### Your objective
The required output is a number: how many lines of the data below include the string "label".

==================================================

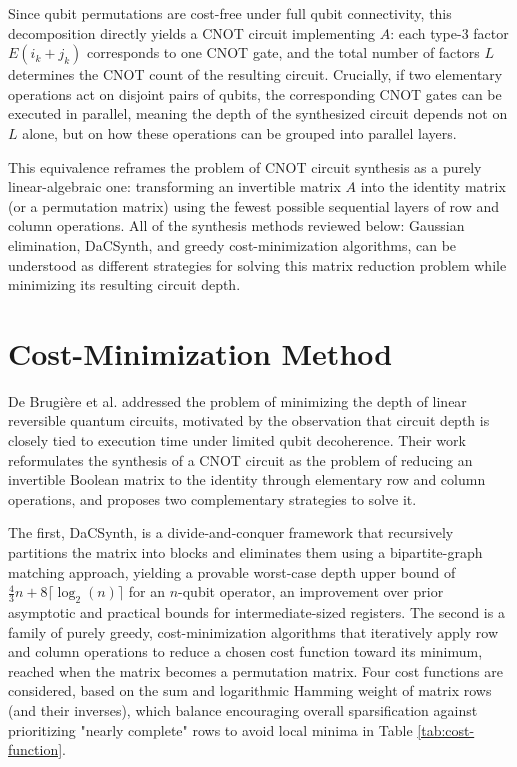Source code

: Since qubit permutations are cost-free under full qubit connectivity, this decomposition directly yields a CNOT circuit implementing $A$: each type-3 factor $E(i_{k} + j_{k})$ corresponds to one CNOT gate, and the total number of factors $L$ determines the CNOT count of the resulting circuit. Crucially, if two elementary operations act on disjoint pairs of qubits, the corresponding CNOT gates can be executed in parallel, meaning the depth of the synthesized circuit depends not on $L$ alone, but on how these operations can be grouped into parallel layers.

This equivalence reframes the problem of CNOT circuit synthesis as a purely linear-algebraic one: transforming an invertible matrix  $A$ into the identity matrix (or a permutation matrix) using the fewest possible sequential layers of row and column operations. All of the synthesis methods reviewed below: Gaussian elimination, DaCSynth, and greedy cost-minimization algorithms, can be understood as different strategies for solving this matrix reduction problem while minimizing its resulting circuit depth.

\section{Cost-Minimization Method}
De Brugière et al. \cite{9475957} addressed the problem of minimizing the depth of linear reversible quantum circuits, motivated by the observation that circuit depth is closely tied to execution time under limited qubit decoherence. Their work reformulates the synthesis of a CNOT circuit as the problem of reducing an invertible Boolean matrix to the identity through elementary row and column operations, and proposes two complementary strategies to solve it.

The first, DaCSynth, is a divide-and-conquer framework that recursively partitions the matrix into blocks and eliminates them using a bipartite-graph matching approach, yielding a provable worst-case depth upper bound of $\frac{4}{3}n + 8\lceil \log_2(n) \rceil$ for an $n$-qubit operator, an improvement over prior asymptotic and practical bounds for intermediate-sized registers. The second is a family of purely greedy, cost-minimization algorithms that iteratively apply row and column operations to reduce a chosen cost function toward its minimum, reached when the matrix becomes a permutation matrix. Four cost functions are considered, based on the sum and logarithmic Hamming weight of matrix rows (and their inverses), which balance encouraging overall sparsification against prioritizing "nearly complete" rows to avoid local minima in Table \ref{tab:cost-function}.

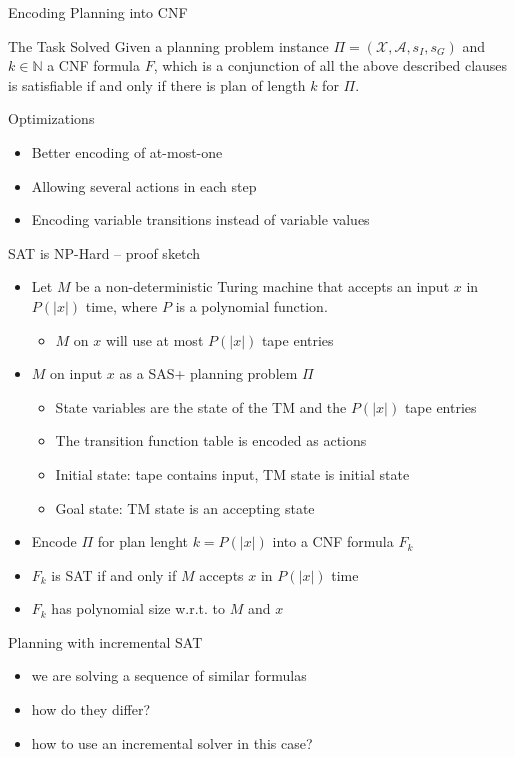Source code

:\documentclass[t]{sdqbeamer}
\begin{document}
\begin{frame}{Encoding Planning into CNF}
\begin{block}{The Task Solved}
Given a planning problem instance $\Pi = (\mathcal{X}, \mathcal{A}, s_I, s_G)$ and $k\in \mathbb{N}$
a CNF formula $F$, which is a conjunction of all the above described clauses is satisfiable if and only if there is plan of length $k$ for $\Pi$.
\end{block}
Optimizations
\begin{itemize}
\item Better encoding of at-most-one
\item Allowing several actions in each step
\item Encoding variable transitions instead of variable values
\end{itemize}
\end{frame}

\begin{frame}{SAT is NP-Hard -- proof sketch}
\begin{itemize}
	\item Let $M$ be a non-deterministic Turing machine that accepts an input $x$ in $P(|x|)$ time,
	where $P$ is a polynomial function.
	\begin{itemize}
	\item $M$ on $x$ will use at most $P(|x|)$ tape entries
	\end{itemize}
	\item $M$ on input $x$ as a SAS+ planning problem $\Pi$
	\begin{itemize}
	\item State variables are the state of the TM and the  $P(|x|)$ tape entries
	\item The transition function table is encoded as actions
	\item Initial state: tape contains input, TM state is initial state
	\item Goal state: TM state is an accepting state
	\end{itemize}
	\item Encode $\Pi$ for plan lenght $k=P(|x|)$ into a CNF formula $F_k$
	\item $F_k$ is SAT if and only if $M$ accepts $x$ in $P(|x|)$ time
	\item $F_k$ has polynomial size w.r.t. to $M$ and $x$
\end{itemize}
\end{frame}


\begin{frame}{Planning with incremental SAT}
\begin{itemize}
	\item we are solving a sequence of similar formulas
	\item how do they differ?
	\item how to use an incremental solver in this case?
\end{itemize}
\end{frame}
\end{document}
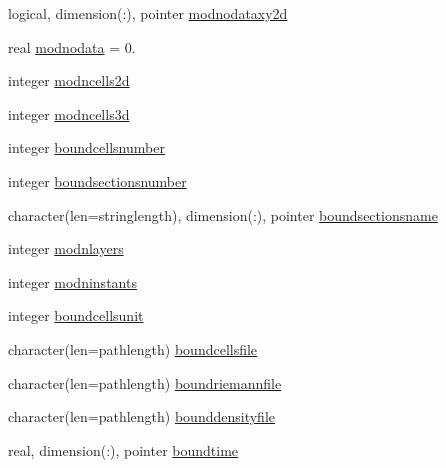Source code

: \begin{DoxyCompactItemize}
\item 
logical, dimension(\+:), pointer \mbox{\hyperlink{structmoduledelft3d__2__mohid_1_1t__delft3d__2__mohid_ad75af2c5b7489ccc62f8754324e79919}{modnodataxy2d}}
\item 
real \mbox{\hyperlink{structmoduledelft3d__2__mohid_1_1t__delft3d__2__mohid_a3629e62539d89826466ea828fcbec612}{modnodata}} = 0.
\item 
integer \mbox{\hyperlink{structmoduledelft3d__2__mohid_1_1t__delft3d__2__mohid_abbd7439b94ef82dd9544d298f7b19cd9}{modncells2d}}
\item 
integer \mbox{\hyperlink{structmoduledelft3d__2__mohid_1_1t__delft3d__2__mohid_a7e917b93470fae023a776b02fd579aed}{modncells3d}}
\item 
integer \mbox{\hyperlink{structmoduledelft3d__2__mohid_1_1t__delft3d__2__mohid_a66ad8bd12fcb5f613cbccc4192aad7b1}{boundcellsnumber}}
\item 
integer \mbox{\hyperlink{structmoduledelft3d__2__mohid_1_1t__delft3d__2__mohid_a56fcd5e71d191033d59b714c780a7add}{boundsectionsnumber}}
\item 
character(len=stringlength), dimension(\+:), pointer \mbox{\hyperlink{structmoduledelft3d__2__mohid_1_1t__delft3d__2__mohid_af61532fd254775995befe64ec83f62b6}{boundsectionsname}}
\item 
integer \mbox{\hyperlink{structmoduledelft3d__2__mohid_1_1t__delft3d__2__mohid_a0b43a9e808eeb7d60845758a45207b36}{modnlayers}}
\item 
integer \mbox{\hyperlink{structmoduledelft3d__2__mohid_1_1t__delft3d__2__mohid_a9cd7b15688c90970c89ca9cd16c6108b}{modninstants}}
\item 
integer \mbox{\hyperlink{structmoduledelft3d__2__mohid_1_1t__delft3d__2__mohid_a93ea48221bf912bdb1622210e2ac8234}{boundcellsunit}}
\item 
character(len=pathlength) \mbox{\hyperlink{structmoduledelft3d__2__mohid_1_1t__delft3d__2__mohid_a813cf804f19cae515b6372ee70718432}{boundcellsfile}}
\item 
character(len=pathlength) \mbox{\hyperlink{structmoduledelft3d__2__mohid_1_1t__delft3d__2__mohid_ad4e6c1f4ae10b14b510d1a260ea04c1c}{boundriemannfile}}
\item 
character(len=pathlength) \mbox{\hyperlink{structmoduledelft3d__2__mohid_1_1t__delft3d__2__mohid_ac3f9e54736cf1ea6678948250ecbd401}{bounddensityfile}}
\item 
real, dimension(\+:), pointer \mbox{\hyperlink{structmoduledelft3d__2__mohid_1_1t__delft3d__2__mohid_ace2b1ff4b38a797818501fa24875ea95}{boundtime}}

\end{DoxyCompactItemize}
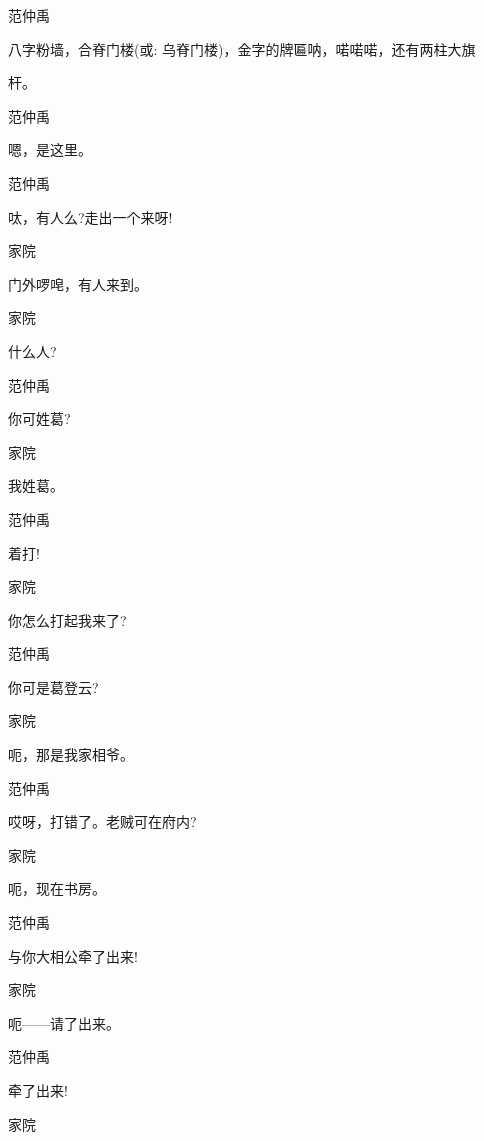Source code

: 范仲禹

八字粉墙，合脊门楼({\akai 或}: 乌脊门楼)，金字的牌匾呐，喏喏喏，还有两柱大旗

杆。

范仲禹\hspace{20pt}~

嗯，是这里。

范仲禹\hspace{20pt}~

呔，有人么?走出一个来呀!

家院\hspace{30pt}~

门外啰唣，有人来到。

家院\hspace{30pt}~

什么人?

范仲禹\hspace{20pt}~

你可姓葛?

家院\hspace{30pt}~

我姓葛。

范仲禹\hspace{20pt}~

着打!

家院\hspace{30pt}~

你怎么打起我来了?

范仲禹\hspace{20pt}~

你可是葛登云?

家院\hspace{30pt}~

呃，那是我家相爷。

范仲禹\hspace{20pt}~

哎呀，打错了。老贼可在府内?

家院\hspace{30pt}~

呃，现在书房。

范仲禹\hspace{20pt}~

与你大相公牵了出来!

家院\hspace{30pt}~

呃------请了出来。

范仲禹\hspace{20pt}~

牵了出来!

家院\hspace{30pt}~

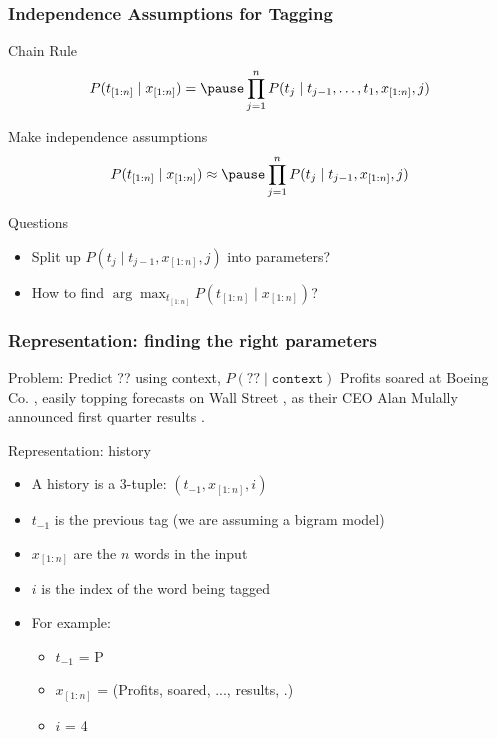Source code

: \begin{frame}
\frametitle{Independence Assumptions for Tagging}
\begin{block}{Chain Rule}
\[ P( t_{[1:n]} \mid x_{[1:n]}) = \pause \prod_{j=1}^n P(t_j \mid t_{j-1}, \ldots, t_1, x_{[1:n]}, j) \]
\end{block}
\pause
\begin{block}{Make independence assumptions}
\[ P( t_{[1:n]} \mid x_{[1:n]}) \approx \pause \prod_{j=1}^n P(t_j \mid t_{j-1}, x_{[1:n]}, j) \]
\end{block}
\pause
\begin{block}{Questions}
\begin{itemize}
\item Split up $P(t_j \mid t_{j-1}, x_{[1:n]}, j)$ into parameters?
\item How to find $\arg\max_{t_{[1:n]}} P( t_{[1:n]} \mid x_{[1:n]})$?
\end{itemize}
\end{block}
\end{frame}

\begin{frame}
\frametitle{Representation: finding the right parameters}
\begin{block}{Problem: Predict ?? using context, $P(?? \mid \texttt{context})$ }
Profits soared at Boeing Co. , easily topping forecasts on Wall Street , as their CEO Alan Mulally announced first quarter results .
\end{block}
\pause
\begin{block}{Representation: history}
\begin{itemize}
\item A history is a 3-tuple: $(t_{-1}, x_{[1:n]}, i)$
\item $t_{-1}$ is the previous tag (we are assuming a bigram model)
\item $x_{[1:n]}$ are the $n$ words in the input
\item $i$ is the index of the word being tagged
\item For example:
    \begin{itemize}
    \item $t_{-1}$ = P
    \item $x_{[1:n]}$ = (Profits, soared, ..., results, .)
    \item $i$ = 4
    \end{itemize}
\end{itemize}
\end{block}
\end{frame}

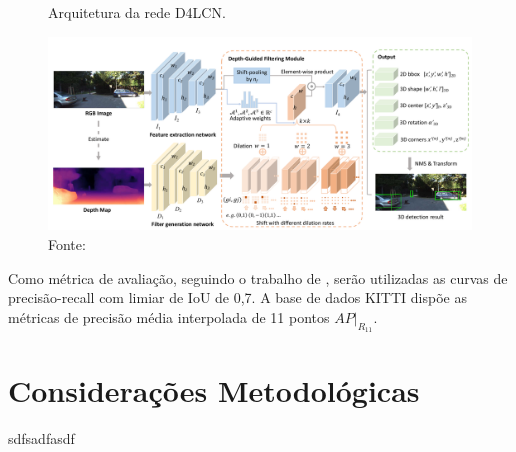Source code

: \begin{figure}[H]
    \centering
    \caption{Arquitetura da rede D4LCN. }
    \includegraphics[width=\textwidth]{fig/d4lcn.png}
    \caption*{Fonte: \cite{ding2020learning}}
    \label{fig:d4lcn}
\end{figure}

Como métrica de avaliação, seguindo o trabalho de , serão utilizadas as curvas de precisão-recall com limiar de IoU de 0,7. A base de dados KITTI dispõe as métricas de precisão média interpolada de 11 pontos $AP|_{R_{11}}$.

\section{Considerações Metodológicas}

sdfsadfasdf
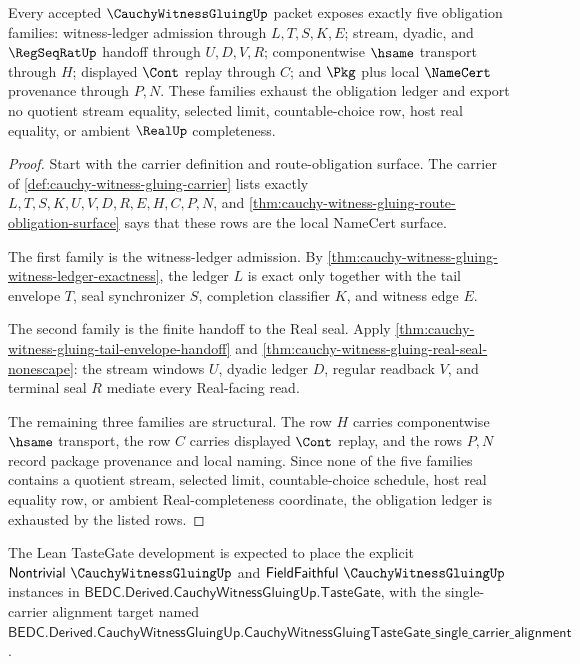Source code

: \begin{theorem}
\label{thm:cauchy-witness-gluing-obligation-ledger}
Every accepted $\CauchyWitnessGluingUp$ packet exposes exactly five obligation families: witness-ledger admission through $L,T,S,K,E$; stream, dyadic, and $\RegSeqRatUp$ handoff through $U,D,V,R$; componentwise $\hsame$ transport through $H$; displayed $\Cont$ replay through $C$; and $\Pkg$ plus local $\NameCert$ provenance through $P,N$. These families exhaust the obligation ledger and export no quotient stream equality, selected limit, countable-choice row, host real equality, or ambient $\RealUp$ completeness.
\end{theorem}
\begin{proof}
Start with the carrier definition and route-obligation surface. The carrier of \autoref{def:cauchy-witness-gluing-carrier} lists exactly $L,T,S,K,U,V,D,R,E,H,C,P,N$, and \autoref{thm:cauchy-witness-gluing-route-obligation-surface} says that these rows are the local NameCert surface.

The first family is the witness-ledger admission. By \autoref{thm:cauchy-witness-gluing-witness-ledger-exactness}, the ledger $L$ is exact only together with the tail envelope $T$, seal synchronizer $S$, completion classifier $K$, and witness edge $E$.

The second family is the finite handoff to the Real seal. Apply \autoref{thm:cauchy-witness-gluing-tail-envelope-handoff} and \autoref{thm:cauchy-witness-gluing-real-seal-nonescape}: the stream windows $U$, dyadic ledger $D$, regular readback $V$, and terminal seal $R$ mediate every Real-facing read.

The remaining three families are structural. The row $H$ carries componentwise $\hsame$ transport, the row $C$ carries displayed $\Cont$ replay, and the rows $P,N$ record package provenance and local naming. Since none of the five families contains a quotient stream, selected limit, countable-choice schedule, host real equality row, or ambient Real-completeness coordinate, the obligation ledger is exhausted by the listed rows.
\end{proof}

The Lean TasteGate development is expected to place the explicit $\mathsf{Nontrivial}\ \CauchyWitnessGluingUp$ and $\mathsf{FieldFaithful}\ \CauchyWitnessGluingUp$ instances in $\mathsf{BEDC.Derived.CauchyWitnessGluingUp.TasteGate}$, with the single-carrier alignment target named $\mathsf{BEDC.Derived.CauchyWitnessGluingUp.CauchyWitnessGluingTasteGate\_single\_carrier\_alignment}$.

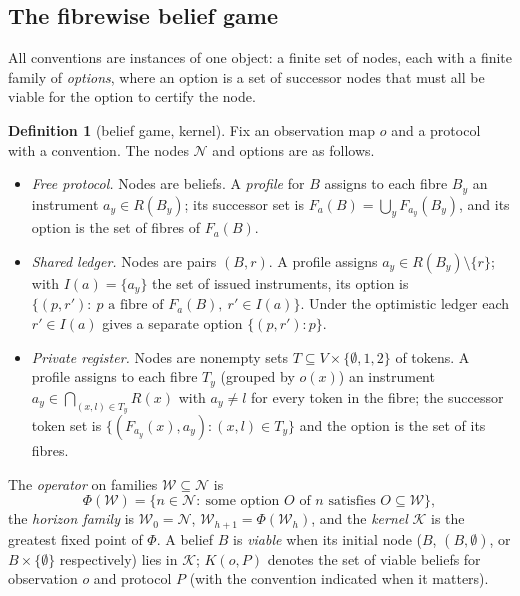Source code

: \documentclass[11pt,a4paper]{article}
\theoremstyle{plain}
\theoremstyle{definition}
\newtheorem{definition}[theorem]{Definition}
\theoremstyle{remark}
\newcommand{\calK}{\mathcal{K}}
\newcommand{\calN}{\mathcal{N}}
\newcommand{\calW}{\mathcal{W}}
\begin{document}
\subsection{The fibrewise belief game}\label{sec:game}

All conventions are instances of one object: a finite set of nodes, each with a finite family of \emph{options}, where an option is a set of successor nodes that must all be viable for the option to certify the node.

\begin{definition}[belief game, kernel]\label{def:game}
Fix an observation map $o$ and a protocol with a convention. The nodes $\calN$ and options are as follows.
\begin{itemize}[leftmargin=2em,itemsep=1pt]
\item \emph{Free protocol.} Nodes are beliefs. A \emph{profile} for $B$ assigns to each fibre $B_y$ an instrument $a_y\in R(B_y)$; its successor set is $F_a(B)=\bigcup_y F_{a_y}(B_y)$, and its option is the set of fibres of $F_a(B)$.
\item \emph{Shared ledger.} Nodes are pairs $(B,r)$. A profile assigns $a_y\in R(B_y)\setminus\{r\}$; with $I(a)=\{a_y\}$ the set of issued instruments, its option is $\{(p,r'):\ p \text{ a fibre of } F_a(B),\ r'\in I(a)\}$. Under the optimistic ledger each $r'\in I(a)$ gives a separate option $\{(p,r'): p\}$.
\item \emph{Private register.} Nodes are nonempty sets $T\subseteq V\times\{\emptyset,1,2\}$ of tokens. A profile assigns to each fibre $T_y$ (grouped by $o(x)$) an instrument $a_y\in\bigcap_{(x,l)\in T_y}R(x)$ with $a_y\neq l$ for every token in the fibre; the successor token set is $\{(F_{a_y}(x),a_y):(x,l)\in T_y\}$ and the option is the set of its fibres.
\end{itemize}
The \emph{operator} on families $\calW\subseteq\calN$ is
\begin{equation}\label{eq:Phi}
\Phi(\calW)=\{n\in\calN:\ \text{some option } O \text{ of } n \text{ satisfies } O\subseteq\calW\},
\end{equation}
the \emph{horizon family} is $\calW_0=\calN$, $\calW_{h+1}=\Phi(\calW_h)$, and the \emph{kernel} $\calK$ is the greatest fixed point of $\Phi$. A belief $B$ is \emph{viable} when its initial node ($B$, $(B,\emptyset)$, or $B\times\{\emptyset\}$ respectively) lies in $\calK$; $K(o,P)$ denotes the set of viable beliefs for observation $o$ and protocol $P$ (with the convention indicated when it matters).
\end{definition}
\end{document}
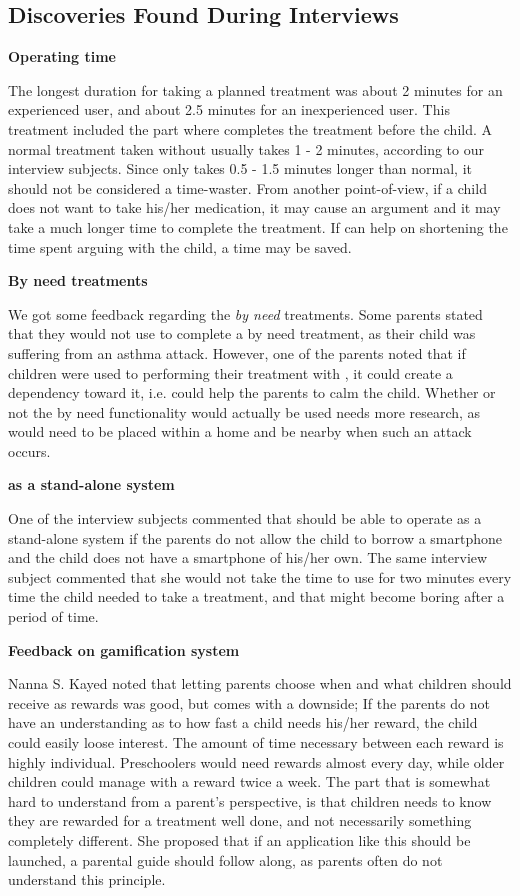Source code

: \subsection{Discoveries Found During Interviews}

\textbf{Operating time}

The longest duration for taking a planned treatment was about 2 minutes for an experienced user, and about 2.5 minutes for an inexperienced user. This treatment included the part where \buddy{} completes the treatment before the child. A normal treatment taken without \ab{} usually takes 1 - 2 minutes, according to our interview subjects. Since \ab{} only takes 0.5 - 1.5 minutes longer than normal, it should not be considered a time-waster. From another point-of-view, if a child does not want to take his/her medication, it may cause an argument and it may take a much longer time to complete the treatment. If \ab{} can help on shortening the time spent arguing with the child, a time may be saved.      

\clearpage{}
\textbf{By need treatments}

We got some feedback regarding the \emph{by need} treatments. Some parents stated that they would not use \buddy{} to complete a by need treatment, as their child was suffering from an asthma attack. However, one of the parents noted that if children were used to performing their treatment with \buddy{}, it could create a dependency toward it, i.e. \buddy{} could help the parents to calm the child. Whether or not the by need functionality would actually be used needs more research, as \buddy{} would need to be placed within a home and be nearby when such an attack occurs. 

\textbf{\ab{} as a stand-alone system}

One of the interview subjects commented that \ab{} should be able to operate as a stand-alone system if the parents do not allow the child to borrow a smartphone and the child does not have a smartphone of his/her own. The same interview subject commented that she would not take the time to use \ab{} for two minutes every time the child needed to take a treatment, and that \ab{} might become boring after a period of time.

\textbf{Feedback on gamification system}

Nanna S. Kayed noted that letting parents choose when and what children should receive as rewards was good, but comes with a downside; If the parents do not have an understanding as to how fast a child needs his/her reward, the child could easily loose interest. The amount of time necessary between each reward is highly individual. Preschoolers would need rewards almost every day, while older children could manage with a reward twice a week. The part that is somewhat hard to understand from a parent's perspective, is that children needs to know they are rewarded for a treatment well done, and not necessarily something completely different. She proposed that if an application like this should be launched, a parental guide should follow along, as parents often do not understand this principle.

==================================================

### Solved exercise
5